__Task prompt__
Give again, exactly as written, the lines of the records below from the line with "除高速公路经营企业救援、清障车辆外，禁止其他车辆在高速公路上拖曳车辆。" to the line with "Obs: Id da Pizza". Both end lines count; pictures do not.

__Stored data__
+ + + + + + +

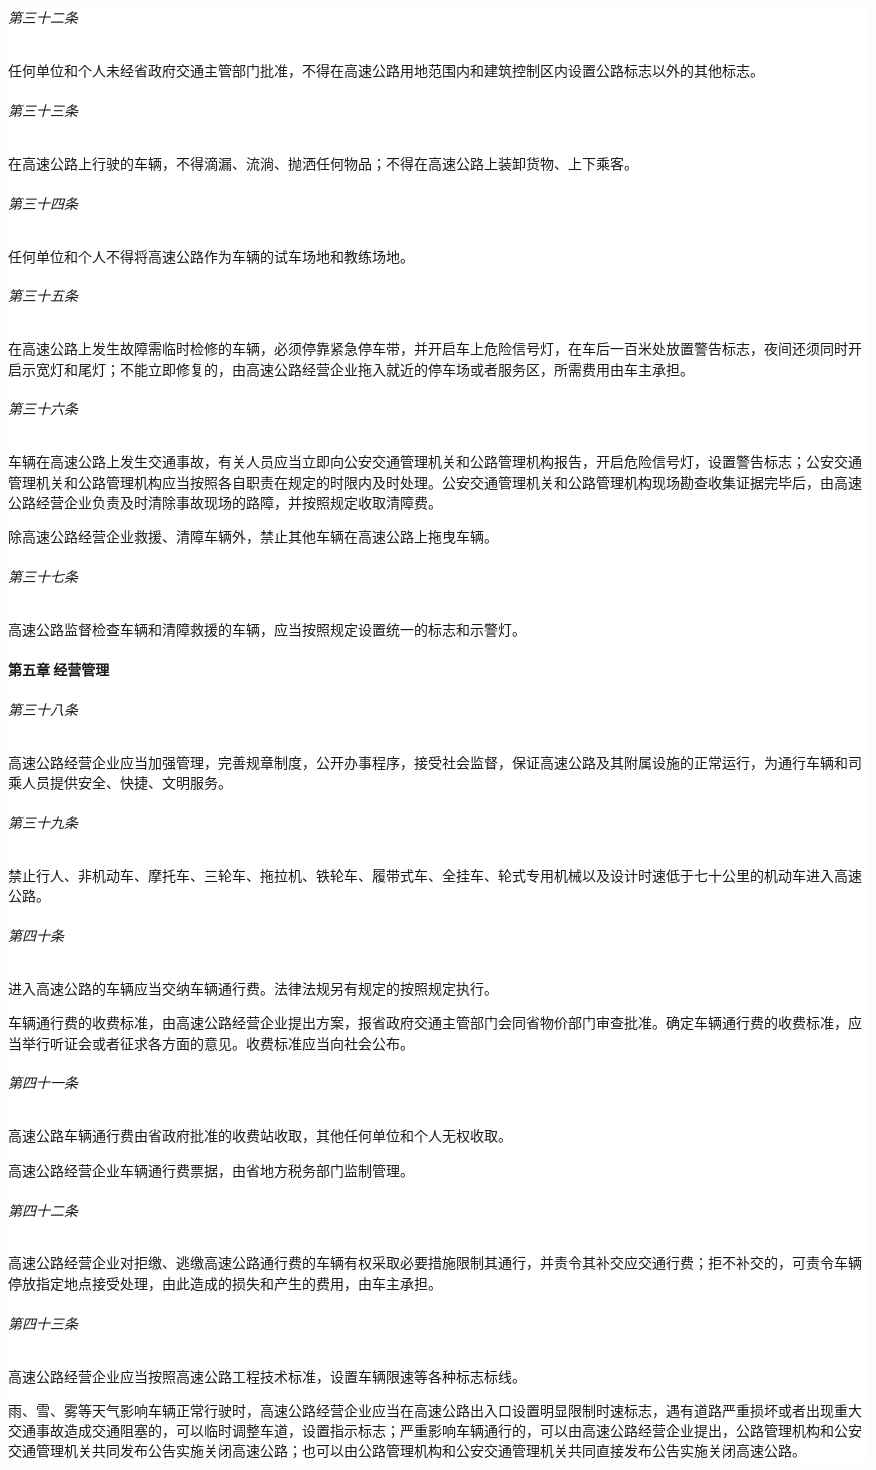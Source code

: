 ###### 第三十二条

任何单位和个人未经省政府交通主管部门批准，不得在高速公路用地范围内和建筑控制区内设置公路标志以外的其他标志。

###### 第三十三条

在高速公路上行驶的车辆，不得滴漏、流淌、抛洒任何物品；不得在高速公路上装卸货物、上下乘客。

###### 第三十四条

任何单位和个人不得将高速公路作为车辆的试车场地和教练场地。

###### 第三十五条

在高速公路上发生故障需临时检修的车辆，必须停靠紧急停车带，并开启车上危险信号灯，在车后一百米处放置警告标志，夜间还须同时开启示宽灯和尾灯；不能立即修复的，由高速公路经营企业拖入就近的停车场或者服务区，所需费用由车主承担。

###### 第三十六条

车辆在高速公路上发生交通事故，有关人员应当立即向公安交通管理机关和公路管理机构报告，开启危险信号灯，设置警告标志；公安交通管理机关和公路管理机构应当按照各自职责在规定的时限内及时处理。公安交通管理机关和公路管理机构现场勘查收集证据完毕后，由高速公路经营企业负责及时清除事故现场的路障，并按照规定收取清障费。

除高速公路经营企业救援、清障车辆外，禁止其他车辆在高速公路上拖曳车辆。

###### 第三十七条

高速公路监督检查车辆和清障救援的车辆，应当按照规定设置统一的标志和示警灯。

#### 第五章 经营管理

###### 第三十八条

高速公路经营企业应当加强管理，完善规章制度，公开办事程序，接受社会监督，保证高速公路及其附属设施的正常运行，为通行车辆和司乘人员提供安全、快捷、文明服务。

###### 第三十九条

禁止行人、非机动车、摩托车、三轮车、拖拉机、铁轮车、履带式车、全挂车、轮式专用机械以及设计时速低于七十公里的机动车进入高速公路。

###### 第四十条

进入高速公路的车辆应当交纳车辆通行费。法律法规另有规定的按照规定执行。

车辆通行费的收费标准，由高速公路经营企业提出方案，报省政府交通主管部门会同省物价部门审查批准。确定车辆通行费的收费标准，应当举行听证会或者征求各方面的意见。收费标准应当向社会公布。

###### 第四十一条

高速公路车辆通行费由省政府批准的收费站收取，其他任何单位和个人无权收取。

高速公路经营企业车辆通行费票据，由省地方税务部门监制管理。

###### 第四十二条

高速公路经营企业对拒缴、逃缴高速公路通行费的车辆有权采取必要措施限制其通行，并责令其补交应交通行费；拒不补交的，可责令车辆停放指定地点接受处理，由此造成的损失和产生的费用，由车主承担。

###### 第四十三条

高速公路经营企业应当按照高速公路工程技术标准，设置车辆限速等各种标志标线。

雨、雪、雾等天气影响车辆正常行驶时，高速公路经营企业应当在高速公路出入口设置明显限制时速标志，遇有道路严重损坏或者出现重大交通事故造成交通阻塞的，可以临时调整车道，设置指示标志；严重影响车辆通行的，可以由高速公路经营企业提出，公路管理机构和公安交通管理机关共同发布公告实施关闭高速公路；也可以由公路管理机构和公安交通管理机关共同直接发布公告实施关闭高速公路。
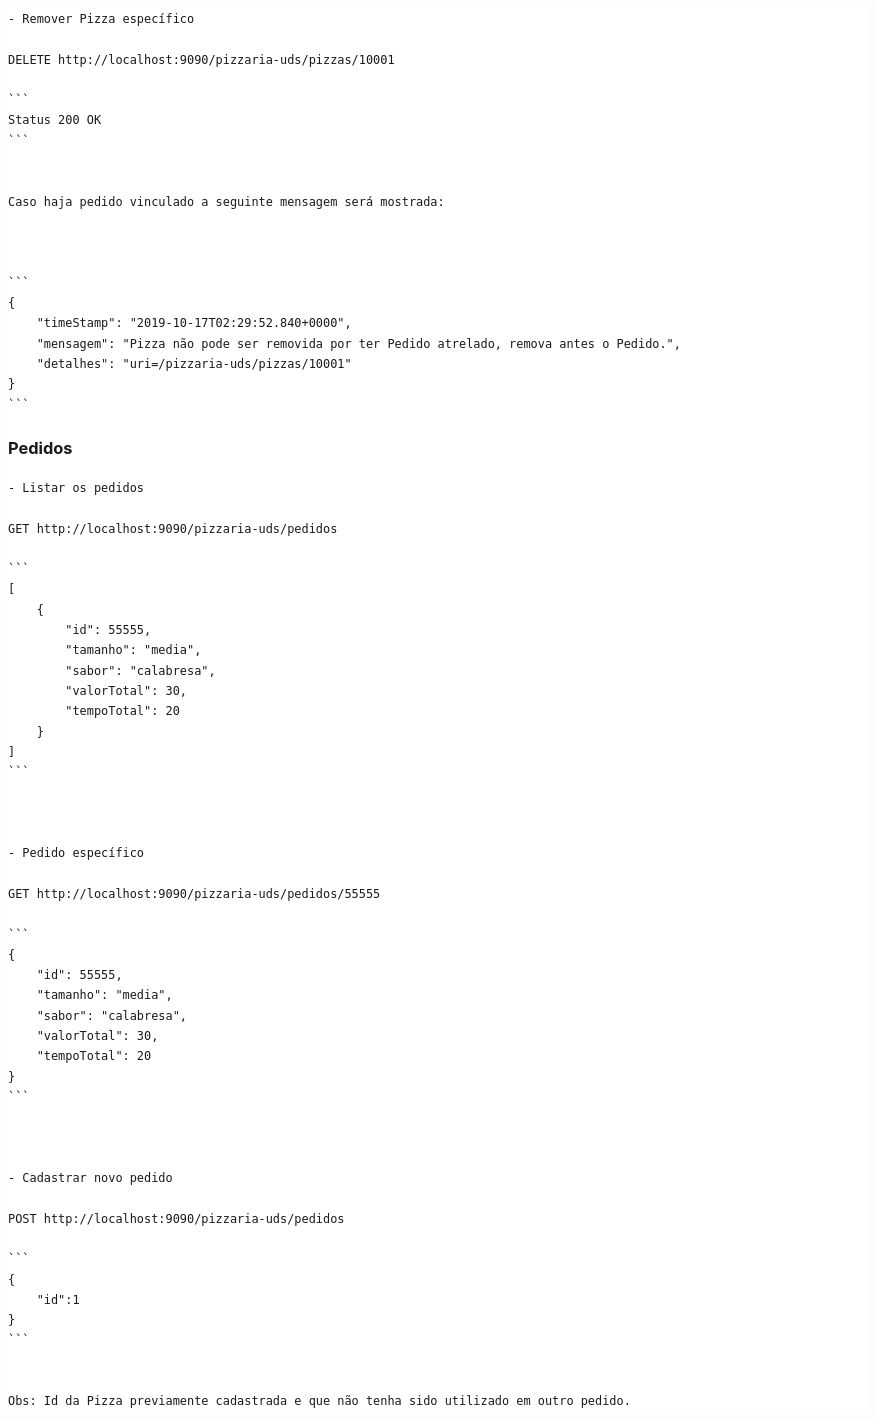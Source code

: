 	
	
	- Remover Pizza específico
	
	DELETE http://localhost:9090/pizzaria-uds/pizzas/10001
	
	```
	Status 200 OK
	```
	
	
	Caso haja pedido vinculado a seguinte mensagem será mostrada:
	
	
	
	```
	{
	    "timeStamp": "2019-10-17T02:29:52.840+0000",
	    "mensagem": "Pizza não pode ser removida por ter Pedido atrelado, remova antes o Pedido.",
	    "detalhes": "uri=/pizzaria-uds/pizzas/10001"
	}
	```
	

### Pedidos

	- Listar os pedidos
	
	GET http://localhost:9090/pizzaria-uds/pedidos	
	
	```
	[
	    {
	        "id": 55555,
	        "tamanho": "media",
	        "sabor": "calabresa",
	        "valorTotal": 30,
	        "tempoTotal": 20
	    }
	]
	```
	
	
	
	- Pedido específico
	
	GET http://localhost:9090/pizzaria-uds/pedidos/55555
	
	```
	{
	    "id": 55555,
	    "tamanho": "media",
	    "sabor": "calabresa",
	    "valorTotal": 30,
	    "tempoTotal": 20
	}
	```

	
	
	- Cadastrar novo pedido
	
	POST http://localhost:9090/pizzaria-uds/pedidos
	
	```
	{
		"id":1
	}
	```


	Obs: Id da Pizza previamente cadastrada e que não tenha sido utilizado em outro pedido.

+ + + + + + +

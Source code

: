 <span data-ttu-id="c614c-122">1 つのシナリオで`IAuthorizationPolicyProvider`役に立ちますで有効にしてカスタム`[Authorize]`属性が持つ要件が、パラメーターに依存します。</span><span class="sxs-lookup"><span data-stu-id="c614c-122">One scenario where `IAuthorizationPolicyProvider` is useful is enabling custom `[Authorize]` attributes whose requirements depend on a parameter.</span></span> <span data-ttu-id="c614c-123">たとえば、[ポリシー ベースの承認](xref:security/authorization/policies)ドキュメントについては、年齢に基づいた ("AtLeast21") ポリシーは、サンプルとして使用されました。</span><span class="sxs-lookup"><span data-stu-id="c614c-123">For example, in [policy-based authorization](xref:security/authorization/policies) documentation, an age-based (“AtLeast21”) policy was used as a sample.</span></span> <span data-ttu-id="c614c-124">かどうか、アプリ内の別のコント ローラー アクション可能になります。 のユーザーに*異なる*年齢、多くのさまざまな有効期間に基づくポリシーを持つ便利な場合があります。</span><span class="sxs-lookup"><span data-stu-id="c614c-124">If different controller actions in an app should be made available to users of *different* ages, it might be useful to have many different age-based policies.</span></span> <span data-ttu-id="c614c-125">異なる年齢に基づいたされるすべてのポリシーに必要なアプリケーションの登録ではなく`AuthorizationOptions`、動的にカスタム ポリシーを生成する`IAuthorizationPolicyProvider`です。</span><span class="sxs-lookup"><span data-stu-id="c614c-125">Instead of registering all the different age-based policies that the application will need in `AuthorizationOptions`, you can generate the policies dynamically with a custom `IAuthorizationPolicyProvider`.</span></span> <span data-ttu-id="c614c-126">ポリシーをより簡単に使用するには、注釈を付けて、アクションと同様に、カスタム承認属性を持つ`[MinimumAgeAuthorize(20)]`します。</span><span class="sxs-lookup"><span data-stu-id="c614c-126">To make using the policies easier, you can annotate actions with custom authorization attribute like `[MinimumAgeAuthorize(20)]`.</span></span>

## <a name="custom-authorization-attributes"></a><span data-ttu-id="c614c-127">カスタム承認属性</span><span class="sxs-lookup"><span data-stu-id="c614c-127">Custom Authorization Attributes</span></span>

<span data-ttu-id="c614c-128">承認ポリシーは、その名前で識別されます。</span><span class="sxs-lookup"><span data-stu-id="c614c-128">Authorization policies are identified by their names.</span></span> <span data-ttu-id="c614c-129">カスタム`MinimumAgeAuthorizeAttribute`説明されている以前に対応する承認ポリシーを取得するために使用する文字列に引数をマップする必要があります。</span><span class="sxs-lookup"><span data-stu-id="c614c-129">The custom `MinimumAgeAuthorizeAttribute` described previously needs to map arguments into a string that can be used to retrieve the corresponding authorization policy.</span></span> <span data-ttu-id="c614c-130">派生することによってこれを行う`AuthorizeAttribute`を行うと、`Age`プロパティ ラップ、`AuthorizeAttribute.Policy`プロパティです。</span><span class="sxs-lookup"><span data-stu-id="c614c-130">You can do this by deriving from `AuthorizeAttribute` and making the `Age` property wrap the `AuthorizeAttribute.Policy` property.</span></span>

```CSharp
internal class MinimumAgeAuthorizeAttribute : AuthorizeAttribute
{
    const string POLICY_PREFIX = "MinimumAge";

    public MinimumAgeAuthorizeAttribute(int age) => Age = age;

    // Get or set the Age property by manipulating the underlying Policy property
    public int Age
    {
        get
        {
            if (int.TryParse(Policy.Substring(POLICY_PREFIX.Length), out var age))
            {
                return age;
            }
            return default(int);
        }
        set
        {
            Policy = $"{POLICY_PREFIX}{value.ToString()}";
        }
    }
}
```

+ + + + + + +

__Exercise answer__
除高速公路经营企业救援、清障车辆外，禁止其他车辆在高速公路上拖曳车辆。

###### 第三十七条

高速公路监督检查车辆和清障救援的车辆，应当按照规定设置统一的标志和示警灯。

#### 第五章 经营管理

###### 第三十八条

高速公路经营企业应当加强管理，完善规章制度，公开办事程序，接受社会监督，保证高速公路及其附属设施的正常运行，为通行车辆和司乘人员提供安全、快捷、文明服务。

###### 第三十九条

禁止行人、非机动车、摩托车、三轮车、拖拉机、铁轮车、履带式车、全挂车、轮式专用机械以及设计时速低于七十公里的机动车进入高速公路。

###### 第四十条

进入高速公路的车辆应当交纳车辆通行费。法律法规另有规定的按照规定执行。

车辆通行费的收费标准，由高速公路经营企业提出方案，报省政府交通主管部门会同省物价部门审查批准。确定车辆通行费的收费标准，应当举行听证会或者征求各方面的意见。收费标准应当向社会公布。

###### 第四十一条

高速公路车辆通行费由省政府批准的收费站收取，其他任何单位和个人无权收取。

高速公路经营企业车辆通行费票据，由省地方税务部门监制管理。

###### 第四十二条

高速公路经营企业对拒缴、逃缴高速公路通行费的车辆有权采取必要措施限制其通行，并责令其补交应交通行费；拒不补交的，可责令车辆停放指定地点接受处理，由此造成的损失和产生的费用，由车主承担。

###### 第四十三条

高速公路经营企业应当按照高速公路工程技术标准，设置车辆限速等各种标志标线。

雨、雪、雾等天气影响车辆正常行驶时，高速公路经营企业应当在高速公路出入口设置明显限制时速标志，遇有道路严重损坏或者出现重大交通事故造成交通阻塞的，可以临时调整车道，设置指示标志；严重影响车辆通行的，可以由高速公路经营企业提出，公路管理机构和公安交通管理机关共同发布公告实施关闭高速公路；也可以由公路管理机构和公安交通管理机关共同直接发布公告实施关闭高速公路。
Source code

: 	
	
	- Remover Pizza específico
	
	DELETE http://localhost:9090/pizzaria-uds/pizzas/10001
	
	```
	Status 200 OK
	```
	
	
	Caso haja pedido vinculado a seguinte mensagem será mostrada:
	
	
	
	```
	{
	    "timeStamp": "2019-10-17T02:29:52.840+0000",
	    "mensagem": "Pizza não pode ser removida por ter Pedido atrelado, remova antes o Pedido.",
	    "detalhes": "uri=/pizzaria-uds/pizzas/10001"
	}
	```
	

### Pedidos

	- Listar os pedidos
	
	GET http://localhost:9090/pizzaria-uds/pedidos	
	
	```
	[
	    {
	        "id": 55555,
	        "tamanho": "media",
	        "sabor": "calabresa",
	        "valorTotal": 30,
	        "tempoTotal": 20
	    }
	]
	```
	
	
	
	- Pedido específico
	
	GET http://localhost:9090/pizzaria-uds/pedidos/55555
	
	```
	{
	    "id": 55555,
	    "tamanho": "media",
	    "sabor": "calabresa",
	    "valorTotal": 30,
	    "tempoTotal": 20
	}
	```

	
	
	- Cadastrar novo pedido
	
	POST http://localhost:9090/pizzaria-uds/pedidos
	
	```
	{
		"id":1
	}
	```


	Obs: Id da Pizza previamente cadastrada e que não tenha sido utilizado em outro pedido.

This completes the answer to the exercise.